* [What you need to do]: Would you restate the full listing word for word and omit its pictures?

* [Working data]:
========================

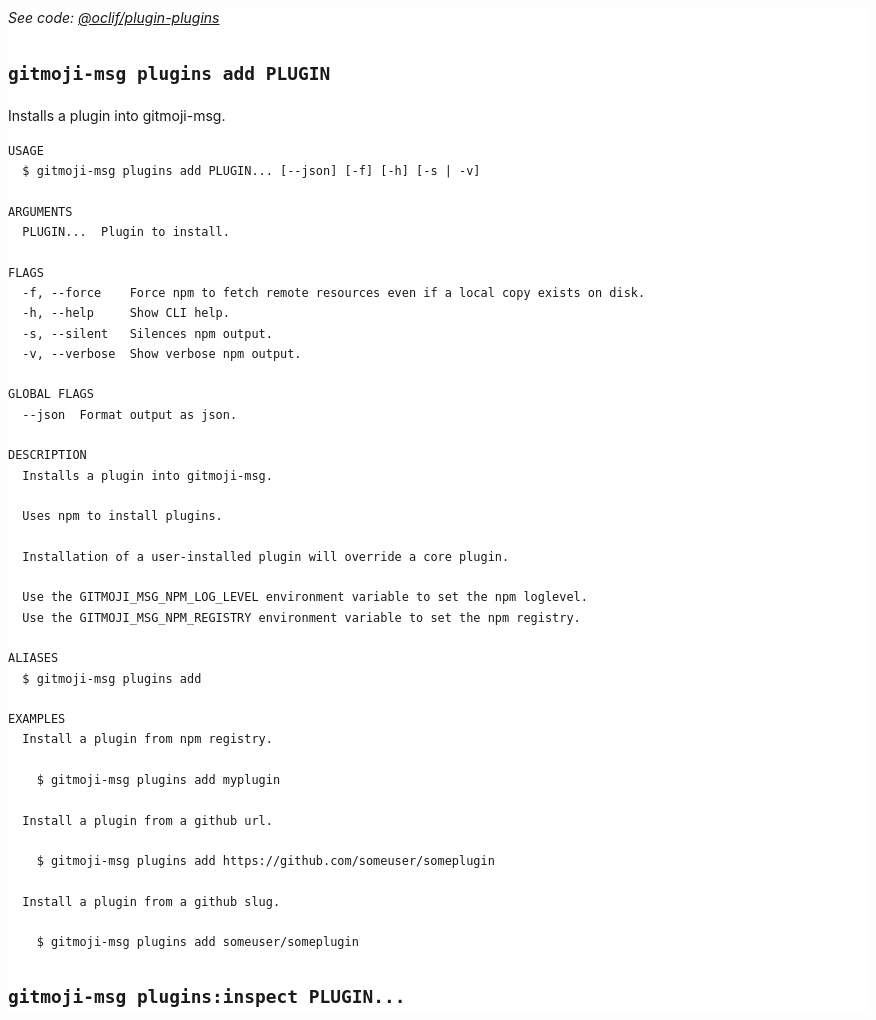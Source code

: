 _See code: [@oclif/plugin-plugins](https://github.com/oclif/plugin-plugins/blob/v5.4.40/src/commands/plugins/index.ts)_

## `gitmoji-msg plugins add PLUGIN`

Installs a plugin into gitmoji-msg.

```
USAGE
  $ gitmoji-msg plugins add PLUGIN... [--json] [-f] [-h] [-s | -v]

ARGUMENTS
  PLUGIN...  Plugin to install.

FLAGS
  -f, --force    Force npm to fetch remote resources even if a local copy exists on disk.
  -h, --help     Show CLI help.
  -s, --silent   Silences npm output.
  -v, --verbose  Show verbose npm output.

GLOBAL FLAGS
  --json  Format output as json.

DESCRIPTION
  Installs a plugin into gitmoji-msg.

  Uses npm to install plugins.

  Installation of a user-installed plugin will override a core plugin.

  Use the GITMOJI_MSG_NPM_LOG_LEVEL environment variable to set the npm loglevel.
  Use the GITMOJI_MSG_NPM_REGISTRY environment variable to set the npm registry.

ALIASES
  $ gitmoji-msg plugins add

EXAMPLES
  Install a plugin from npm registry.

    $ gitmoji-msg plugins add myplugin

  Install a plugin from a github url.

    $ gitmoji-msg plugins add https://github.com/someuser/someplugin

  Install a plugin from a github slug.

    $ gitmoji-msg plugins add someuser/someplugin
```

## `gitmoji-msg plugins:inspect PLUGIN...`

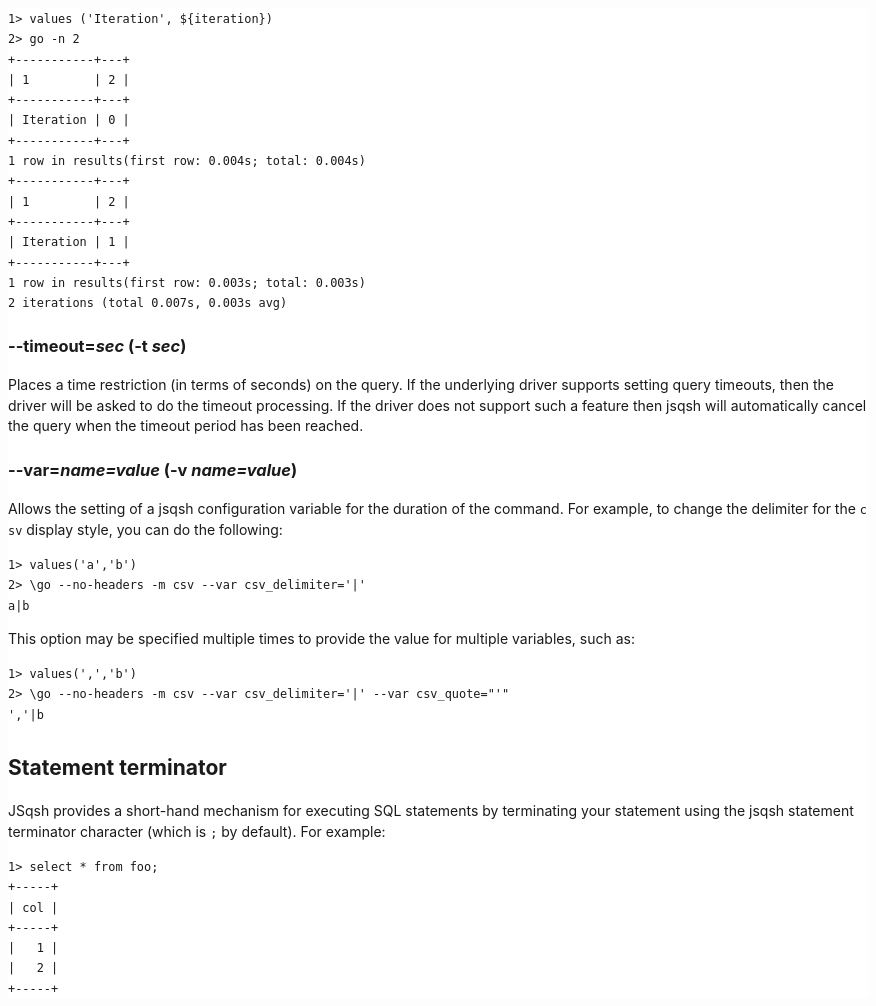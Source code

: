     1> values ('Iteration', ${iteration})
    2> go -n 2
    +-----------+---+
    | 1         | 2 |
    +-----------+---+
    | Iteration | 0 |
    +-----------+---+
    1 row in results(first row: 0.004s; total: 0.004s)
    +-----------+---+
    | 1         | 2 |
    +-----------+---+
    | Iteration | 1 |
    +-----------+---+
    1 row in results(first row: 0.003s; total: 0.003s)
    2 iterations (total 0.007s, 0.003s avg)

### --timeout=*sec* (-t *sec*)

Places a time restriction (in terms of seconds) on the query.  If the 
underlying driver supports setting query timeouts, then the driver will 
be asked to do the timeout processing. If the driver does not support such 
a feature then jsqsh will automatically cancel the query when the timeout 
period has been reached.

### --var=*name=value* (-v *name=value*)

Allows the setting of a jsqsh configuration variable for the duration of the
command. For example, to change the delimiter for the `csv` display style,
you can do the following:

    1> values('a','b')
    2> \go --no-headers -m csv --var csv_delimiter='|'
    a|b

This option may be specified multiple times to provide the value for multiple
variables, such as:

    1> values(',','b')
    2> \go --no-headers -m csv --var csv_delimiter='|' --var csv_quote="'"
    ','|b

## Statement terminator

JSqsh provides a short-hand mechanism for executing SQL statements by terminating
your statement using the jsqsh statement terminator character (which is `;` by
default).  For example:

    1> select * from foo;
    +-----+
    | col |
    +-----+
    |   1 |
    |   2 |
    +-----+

========================

* [Output of the task]:
Source code

: _See code: [@oclif/plugin-plugins](https://github.com/oclif/plugin-plugins/blob/v5.4.40/src/commands/plugins/index.ts)_

## `gitmoji-msg plugins add PLUGIN`

Installs a plugin into gitmoji-msg.

```
USAGE
  $ gitmoji-msg plugins add PLUGIN... [--json] [-f] [-h] [-s | -v]

ARGUMENTS
  PLUGIN...  Plugin to install.

FLAGS
  -f, --force    Force npm to fetch remote resources even if a local copy exists on disk.
  -h, --help     Show CLI help.
  -s, --silent   Silences npm output.
  -v, --verbose  Show verbose npm output.

GLOBAL FLAGS
  --json  Format output as json.

DESCRIPTION
  Installs a plugin into gitmoji-msg.

  Uses npm to install plugins.

  Installation of a user-installed plugin will override a core plugin.

  Use the GITMOJI_MSG_NPM_LOG_LEVEL environment variable to set the npm loglevel.
  Use the GITMOJI_MSG_NPM_REGISTRY environment variable to set the npm registry.

ALIASES
  $ gitmoji-msg plugins add

EXAMPLES
  Install a plugin from npm registry.

    $ gitmoji-msg plugins add myplugin

  Install a plugin from a github url.

    $ gitmoji-msg plugins add https://github.com/someuser/someplugin

  Install a plugin from a github slug.

    $ gitmoji-msg plugins add someuser/someplugin
```

## `gitmoji-msg plugins:inspect PLUGIN...`

Source code

:     1> values ('Iteration', ${iteration})
    2> go -n 2
    +-----------+---+
    | 1         | 2 |
    +-----------+---+
    | Iteration | 0 |
    +-----------+---+
    1 row in results(first row: 0.004s; total: 0.004s)
    +-----------+---+
    | 1         | 2 |
    +-----------+---+
    | Iteration | 1 |
    +-----------+---+
    1 row in results(first row: 0.003s; total: 0.003s)
    2 iterations (total 0.007s, 0.003s avg)

### --timeout=*sec* (-t *sec*)

Places a time restriction (in terms of seconds) on the query.  If the 
underlying driver supports setting query timeouts, then the driver will 
be asked to do the timeout processing. If the driver does not support such 
a feature then jsqsh will automatically cancel the query when the timeout 
period has been reached.

### --var=*name=value* (-v *name=value*)

Allows the setting of a jsqsh configuration variable for the duration of the
command. For example, to change the delimiter for the `csv` display style,
you can do the following:

    1> values('a','b')
    2> \go --no-headers -m csv --var csv_delimiter='|'
    a|b

This option may be specified multiple times to provide the value for multiple
variables, such as:

    1> values(',','b')
    2> \go --no-headers -m csv --var csv_delimiter='|' --var csv_quote="'"
    ','|b

## Statement terminator

JSqsh provides a short-hand mechanism for executing SQL statements by terminating
your statement using the jsqsh statement terminator character (which is `;` by
default).  For example:

    1> select * from foo;
    +-----+
    | col |
    +-----+
    |   1 |
    |   2 |
    +-----+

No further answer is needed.